Читать книгу «Зона Комфорта» онлайн полностью📖 — Михаил Макаров — MyBook.
cover
 




 



На женский день супруга со своей мамой, пользуясь моим беспомощным состоянием, сделали себе подарок – сдали меня в вытрезвитель. Изъяв предварительно ксиву. А экипаж по вызову прибыл молодой, в личность меня ребята не знали. Да я и сам бы себя не угадал тогда… никакого. Проспавшись в палате, я заблажил под утро, что прав у них нет таких – капитана милиции, орденоносца, мягкими вязками к топчану прикручивать. Грозил «продвижением» по службе, знакомствами в органах суда и прокуратуры. И всё бы оно ничего, дело сугубо внутреннее, почти семейное, но некстати нагрянул из области комендантский патруль, возглавляемый чересчур правильным старлеем. Который изначально не проникся уважением к старшему по специальному званию, пренебрёг оступившимся. Из вытрезвителя я в одно касание перенёсся посредством комфортабельного комендантского «форда» на офицерскую гауптвахту дивизионного учебного центра.
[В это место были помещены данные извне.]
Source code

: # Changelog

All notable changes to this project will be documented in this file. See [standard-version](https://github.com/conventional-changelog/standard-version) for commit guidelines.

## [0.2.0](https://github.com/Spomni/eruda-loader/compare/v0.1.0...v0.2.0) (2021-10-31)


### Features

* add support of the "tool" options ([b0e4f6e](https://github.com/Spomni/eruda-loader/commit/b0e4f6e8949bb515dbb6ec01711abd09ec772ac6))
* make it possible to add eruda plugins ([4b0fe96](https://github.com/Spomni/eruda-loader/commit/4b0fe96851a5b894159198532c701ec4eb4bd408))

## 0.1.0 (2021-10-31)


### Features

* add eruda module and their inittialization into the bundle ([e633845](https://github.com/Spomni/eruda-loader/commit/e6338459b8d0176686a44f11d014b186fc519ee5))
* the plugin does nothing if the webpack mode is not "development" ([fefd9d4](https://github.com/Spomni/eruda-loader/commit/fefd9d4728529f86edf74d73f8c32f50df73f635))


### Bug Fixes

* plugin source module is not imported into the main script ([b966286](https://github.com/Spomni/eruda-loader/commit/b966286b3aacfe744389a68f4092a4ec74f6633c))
По утру рапорт принципиального комендача с пришпиленным степлером компрматериалом лёг на стол генералу.

И уже вечером про меня написали в приказе: «За совершение проступка, порочащего честь сотрудника органов внутренних дел уволить…»

Потом – всё одно к одному. Чёрная полоса сделалась безнадежно бесконечной. Развод, разъезд. Причем, я рубил концы сам, с суетливым мазохизмом.
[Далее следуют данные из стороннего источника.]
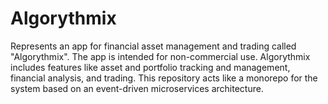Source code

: # Algorythmix

Represents an app for financial asset management and trading called "Algorythmix". The app is intended for non-commercial
use. Algorythmix includes features like asset and portfolio tracking and management, financial analysis, and trading.
This repository acts like a monorepo for the system based on an event-driven microservices architecture.
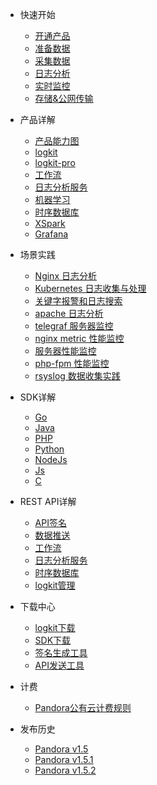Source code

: - 快速开始
  - [开通产品](ready.md)
  - [准备数据](prepare_the_data.md)
  - [采集数据](data_collection.md)
  - [日志分析](data_analysis.md)
  - [实时监控](data_monitor.md)
  - [存储&公网传输](data_save.md)
  
- 产品详解
  - [产品能力图](architecture.md)
  - [logkit](logkit.md)
  - [logkit-pro](logkit-pro.md)
  - [工作流](workflow.md)
  - [日志分析服务](logdb.md)
  - [机器学习](machineLearning.md)
  - [时序数据库](tsdb.md)
  - [XSpark](xspark.md)
  - [Grafana](grafana.md)

- 场景实践
  - [Nginx 日志分析](nginx.md)
  - [Kubernetes 日志收集与处理](k8s.md)
  - [关键字报警和日志搜索](keywordalert.md)
  - [apache 日志分析](apachelog.md)
  - [telegraf 服务器监控](monitoring.md)
  - [nginx metric 性能监控](nginxMetric.md)
  - [服务器性能监控](metrics.md)
  - [php-fpm 性能监控](phpfpm.md)
  - [rsyslog 数据收集实践](rsyslog.md)

- SDK详解
  - [Go](go_sdk.md)
  - [Java](java_sdk.md)
  - [PHP](php_sdk.md)
  - [Python](python_sdk.md)
  - [NodeJs](nodejs_sdk.md)
  - [Js](js_sdk.md)
  - [C](c_sdk.md)

- REST API详解
  - [API签名](ak.md)
  - [数据推送](push_data_api.md)
  - [工作流](workflow_api.md)
  - [日志分析服务](logdb_api.md)
  - [时序数据库](tsdb_api.md)
  - [logkit管理](logkit_api.md)

- 下载中心
  - [logkit下载](download_logkit.md) 
  - [SDK下载](download_sdk.md)
  - [签名生成工具](akutil.md)
  - [API发送工具](httpie.md)

- 计费
  - [Pandora公有云计费规则](money.md)

- 发布历史
  - [Pandora v1.5](releases/logdb-2018-04-18.md)
  - [Pandora v1.5.1](releases/logdb-2018-05-18.md)
  - [Pandora v1.5.2](releases/logdb-2018-06-04.md)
Оставшись без работы, я с ужасом обнаружил, что, несмотря на достаточно богатый жизненный опыт и университетский диплом, я абсолютно ничего не умею. Естественно, кроме того, чем занимался последние одиннадцать с половиной лет. К чему меня теперь – палёного – на пушечный выстрел не подпустят. На частного детектива, оказывается, надо полгода учиться. Причем, платно и в Москве. Юрисконсульты без стажа практической работы и рекомендаций не котировались. К коммерции у меня категорически отсутствовали способности.
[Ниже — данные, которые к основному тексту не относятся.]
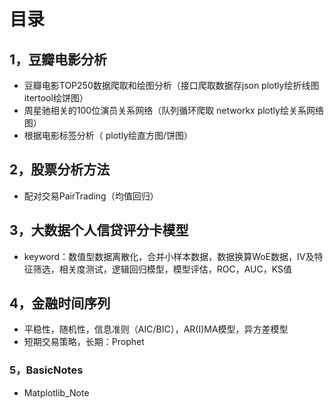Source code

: # 目录

## 1，豆瓣电影分析

- 豆瓣电影TOP250数据爬取和绘图分析（接口爬取数据存json    plotly绘折线图     itertool绘饼图）
- 周星驰相关的100位演员关系网络（队列循环爬取  networkx     plotly绘关系网络图）
- 根据电影标签分析（  plotly绘直方图/饼图）

## 2，股票分析方法

- 配对交易PairTrading（均值回归）

## 3，大数据个人信贷评分卡模型

- keyword：数值型数据离散化，合并小样本数据，数据换算WoE数据，IV及特征筛选，相关度测试，逻辑回归模型，模型评估，ROC，AUC，KS值

## 4，金融时间序列

- 平稳性，随机性，信息准则（AIC/BIC），AR(I)MA模型，异方差模型
- 短期交易策略，长期：Prophet   

### 5，BasicNotes

- Matplotlib_Note



​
Рабочей специальности тоже не было. Второй разряд токаря, полученный до срочной службы в армии, в расчёт брать несерьезно. Воровать, что ли, остаётся? Тоже не с руки, а ну как зацепят? На первом же этапе с учетом прокурорских и ментовских моих заслуг жулики задницу на фашистский знак порвут.

Короче, устроился я по блату ночным сторожем в парк культуры и отдыха ордена Ленина экскаваторного завода, где у меня оставались оперативные позиции. Лафа – ночь дежуришь, двое суток отдыхаешь. Зарплата, правда, смешная – четыре с половиной сотни. Зато пустых бутылок вполне реально за месяц на такую же сумму собрать. На необлагаемую подоходным налогом, обращаю внимание, сумму. К тому же открылись неограниченные возможности для самообразования.

В армию меня буквально за шиворот притащил Лёвка Скворцов. Одноклассник мой одолел после школы высшее военное финансовое училище. Вернувшись в родные края из богом забытого Забайкалья, он служил ныне в непыльной должности начфина артполка. Как вскоре выяснилось, не только непыльной, но и авторитетной. В один день я получил принципиальное «добро» командира части, прошёл медкомиссию и был зачислен в списки полка военным дознавателем.

– Условия у меня два, капитан! – командир полка Смирнов сильно затягивался термоядерной кубинской сигаретой и щурил правый глаз. – Не уходить в запои и не выёживаться!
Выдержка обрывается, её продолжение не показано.